In the process of modeling and analyzing time/depth series data, the trend term is often fitted with a single form of function [
15,
16]. Wu and Wang (2008) proposed a method to perform function fitting, assuming that the trending data is represented by a polynomial function. They optimized the order of the polynomial function based on statistical methods for error analysis. They processed the real-time projection data of composite materials to extract defect information effectively [
15]. Al Gharbi et al. (2018) presented metaheuristics models to generate functional approximation equations that identify data trends. They proposed a functional approximator combining a sine function, a cosine function, and a polynomial with six parameters to be determined. Several metaheuristics approaches, including the greedy algorithm, the random algorithm, the hill climbing algorithm, and the simulated annealing algorithm, were utilized and compared. They obtained satisfactory fitting results using the simulated annealing algorithm, with a Mean Absolute Error (MAE) of 10.50 for drilling data [
16].
In view of the data cleansing problem in the oilfield, the conventional data cleansing workflow is complicated, including procedures of statistical analysis, computerized methods, and manual steps. Common issues of outliers, missing values, and duplicates involve a variety of processing methods. According to data characteristics, data analysts need to select processing methods for each type of issue in sequence to achieve the complete data cleansing workflow. The data cleansing quality depends on the experience of data analysts and the understanding of data characteristics. In the data cleansing workflow, the lack of overall analysis of the oilfield data needs to be optimized. For the function fitting process after data cleansing, it is difficult to improve the fitting accuracy when assuming a single form of function to model data composed of segments that may follow different trends. Well logging and drilling data usually present significantly different trending characteristics depending on formation and drilling conditions. Therefore, it is more reasonable to perform segmented function fitting instead of adding complicated function terms in a global fitting function. The combined fitting function with more function types and more coefficients may cause solving complexity and overfitting problems. Al Gharbi et al. (2015) proposed a real-time automated data cleansing method based on statistical analysis that processes duplicate and abnormal information while retaining data trends [
17]. On the basis, in this paper, the primary cleansing process is improved by optimizing the data density threshold. Based on similar criteria, the cleansed data are automatically divided into subsequences, and the fitting function of each subsequence is determined to achieve piecewise fitting. The automated cleansing and function fitting method of well logging and drilling data proposed in this paper can deal with outliers, duplicates, and missing values in an integrated manner, thereby significantly eliminating duplicate and abnormal information on the premise of retaining original data trends, automatically controlling the data frequency while guaranteeing data quality, and flexibly adapting to the input data requirements of subsequent simulation calculation and intelligent analysis.
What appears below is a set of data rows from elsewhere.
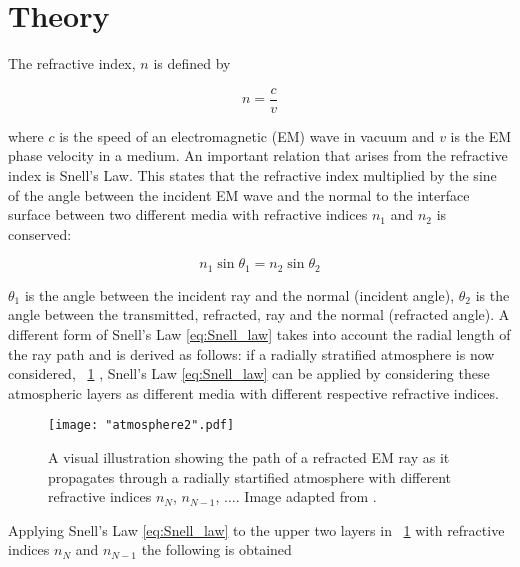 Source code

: \documentclass[11pt]{article}
\newcommand{\figref}[2][\figurename~]{#1\ref{#2}}
\begin{document}
\section{Theory}
\label{sec:theory}

The refractive index, $n$ is defined by

\begin{equation}
\label{eq:ref_index}
n = \frac{c}{v}
\end{equation}

\vspace{2mm}
\noindent
where $c$ is the speed of an electromagnetic (EM) wave in vacuum and $v$ is the EM phase velocity in a medium. An important relation that arises from the refractive index is Snell's Law. This states that the refractive index multiplied by the sine of the angle between the incident EM wave and the normal to the interface surface between two different media with refractive indices $n_1$ and $n_2$ is conserved:

\begin{equation}
\label{eq:Snell_law}
n_1\sin{\theta_1} = n_2\sin{\theta_2}
\end{equation}

\vspace{2mm}
\noindent
$\theta_1$ is the angle between the incident ray and the normal (incident angle), $\theta_2$ is the angle between the transmitted, refracted, ray and the normal (refracted angle). A different form of Snell's Law \eqref{eq:Snell_law} takes into account the radial length of the ray path and is derived as follows: if a radially stratified atmosphere is now considered, \figref{fig:atmosphere} \cite{Paper02}, Snell's Law \eqref{eq:Snell_law} can be applied by considering these atmospheric layers as different media with different respective refractive indices.

\begin{figure}[h]
\centering
\texttt{[image: "atmosphere2".pdf]}
\caption{A visual illustration showing the path of a refracted EM ray as it propagates through a radially startified atmosphere with different refractive indices $n_N$, $n_{N-1}$, $\dots$. Image adapted from \cite{Paper02}.}
\label{fig:atmosphere}
\end{figure}

\newpage
\vspace{2mm}
\noindent
Applying Snell's Law \eqref{eq:Snell_law} to the upper two layers in \figref{fig:atmosphere} with refractive indices $n_N$ and $n_{N-1}$ the following is obtained
\end{document}

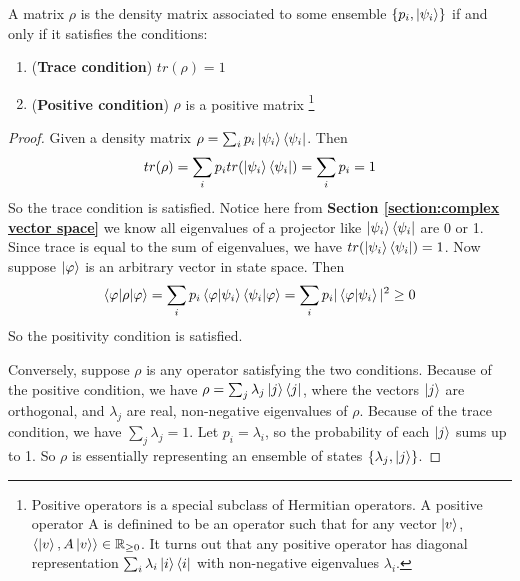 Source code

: 


\begin{theorem}\label{thm: char of density matrix}
A matrix $\rho$ is the density matrix associated to some ensemble $\{p_i, \ket{\psi_i}\}$ if and only if it satisfies the conditions:
\begin{enumerate}
    \item (\textbf{Trace condition}) $tr(\rho)=1$
    \item (\textbf{Positive condition}) $\rho$ is a positive matrix \footnote{Positive operators is a special subclass of Hermitian operators. A positive operator A is definined to be an operator such that for any vector $\ket{v}$, $\langle \ket{v}, A\ket{v} \rangle \in \mathbb{R}_{\ge 0}$. It turns out that any positive operator has diagonal representation $\sum_i \lambda_i \ket{i}\bra{i}$ with non-negative eigenvalues $\lambda_i$.} 
\end{enumerate}
\end{theorem}

\begin{proof}
Given a density matrix $\rho=\sum_i p_i \ket{\psi_i}\bra{\psi_i}$. Then
\begin{equation}
    tr(\rho)=\sum_i p_i tr(\ket{\psi_i}\bra{\psi_i})=\sum_i p_i =1
\end{equation}
So the trace condition is satisfied. Notice here from \textbf{Section \ref{section:complex vector space}} we know all eigenvalues of a projector like $\ket{\psi_i}\bra{\psi_i}$ are 0 or 1. Since trace is equal to the sum of eigenvalues, we have $tr(\ket{\psi_i}\bra{\psi_i})=1$. Now suppose $\ket{\varphi}$ is an arbitrary vector in state space. Then
\begin{equation}
    \braket{\varphi|\rho|\varphi}=\sum_i p_i \braket{\varphi|\psi_i} \braket{\psi_i|\varphi}=\sum_i p_i |\braket{\varphi|\psi_i}|^2 \ge 0
\end{equation}
So the positivity condition is satisfied.

Conversely, suppose $\rho$ is any operator satisfying the two conditions. Because of the positive condition, we have $\rho=\sum_j \lambda_j \ket{j}\bra{j}$, where the vectors $\ket{j}$ are orthogonal, and $\lambda_j$ are real, non-negative eigenvalues of $\rho$. Because of the trace condition, we have $\sum_j \lambda_j=1$. Let $p_i=\lambda_i$, so the probability of each $\ket{j}$ sums up to 1. So $\rho$ is essentially representing an ensemble of states $\{\lambda_j, \ket{j}\}$.
\end{proof}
2. Automated Data Cleansing and Function Fitting Method
In the petroleum field, a large amount of real-time data is generated in core processes such as geophysical exploration, drilling, logging, and production. A significant proportion of data are sequential data labeled by time or depth. The drilling process is a core procedure of petroleum engineering that refers to the systematic engineering of drilling wellbore holes underground using machinery or specialized technology to explore or exploit oil and natural gas. During the drilling process, a variety of critical data are measured in real time or in stages to monitor the drilling status, optimize operations, guarantee safety, and evaluate formation characteristics. Among all the data measured, well logging and drilling engineering data are two important types of data that help avoid drilling risks. Drilling engineering data, such as hook load, torque, and pump pressure, directly reflect downhole conditions, and well logging data help to identify formation changes, such as high-pressure layers and weak formations.
The method developed in this paper is applicable to well logging and drilling data. Well logging and drilling data are obtained through surface or downhole sensors and transmitted to rig floor monitors or remote centers during drilling or production at the oilfield site. Well logging data is obtained through sensors deployed into a well via cables or while-drilling tools. The data is transmitted back to the surface system for processing and interpretation and utilized to measure the physical properties of the formation and its fluids. Drilling engineering data is obtained through real-time monitoring, sensor measurements, logging techniques, and post-analysis. The data is mainly used to optimize drilling operations, guarantee safety, and evaluate formation characteristics.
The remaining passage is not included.